Gov. Chris Christie on Monday vetoed a measure that would allow wind turbine development on farmland preserved under a state program designed to protect New Jersey's agricultural enterprises.
The bill would also have essentially targeted farmland in Cumberland and Salem counties.
Christie said in his veto message that the legislation would undermine the state Farmland Preservation Program and "emasculate ongoing efforts to authorize responsible farm-based energy development that would not disrupt agricultural purposes."
"Although establishing responsible wind energy generation on farmland is an important goal, this bill is too broad and may have the unintended consequence of undermining (the program) by opening preserved farms to large, utility-scale development," the veto message reads.
Christie said the legislation sets too-high noise standards. He further said it would interfere with efforts by the State Agricultural Development Committee to develop regulations regarding wind energy development on farmland.

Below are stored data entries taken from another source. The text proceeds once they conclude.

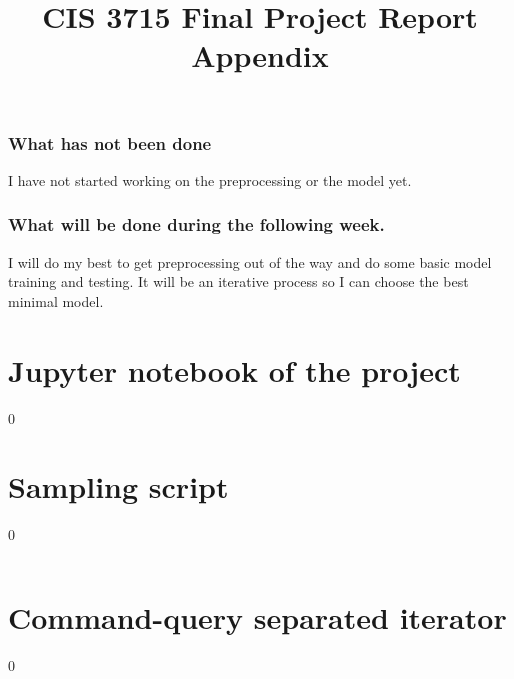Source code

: \documentclass[11pt]{report}
\let\oldpart\part%
\renewcommand*\part[1]{\oldpart{#1}\setcounter{section}0}%
\begin{document}
\section{What has not been done}

I have not started working on the preprocessing or the model yet.

\section{What will be done during the following week.}

I will do my best to get preprocessing out of the way and do some basic model training and testing.
It will be an iterative process
so I can choose the best minimal model.

\newpage
\appendix
\title{CIS 3715 Final Project Report Appendix}

\maketitle

\part{Jupyter notebook of the project}
\graphicspath{{ipynb/}}


\part{Sampling script}
\inputminted{python}{src/sample_dataset.py}

\part{Command-query separated iterator}
\inputminted{python}{src/cqs_iter.py}
\end{document}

The legislation is actually two identical bills approved by the state Senate and the Assembly. The proposal raised a series of concerns as it was being developed.
Opponents argued that the measure would gut the farmland preservation program. They also contended that farmland could become commercial energy production centers.
However, supporters say they need the money provided for hosting the wind turbines on their property to keep their farms operating. They also contend that hosting the wind turbines won't interfere with farming operations.
The revamped bills essentially target farms located only in Cumberland and Salem counties. That's because those are the only two counties in the state that meet the low population density threshold as outlined in the bills.
The laws also don't apply to farms in large sections of New Jersey, such as coastal areas or regions governed by Pinelands and Highlands legislation.
Even without the proposed laws, Cumberland and Salem counties were considered by renewable energy companies as prime spots for wind turbine construction. Those counties have lots of open farmland and the Delaware Bay winds needed to keep the wind turbines spinning.
One of the more significant projects proposed while the legislation was being developed involved construction of about 24 wind turbines on more than 1,200 acres of preserved farmland in Upper Deerfield Township in Cumberland County and Upper Pittsgrove and Alloway townships in Salem County.
Developers estimated the wind turbines would generate enough power to satisfy the needs of about 28 percent of the households in Cumberland and Salem counties.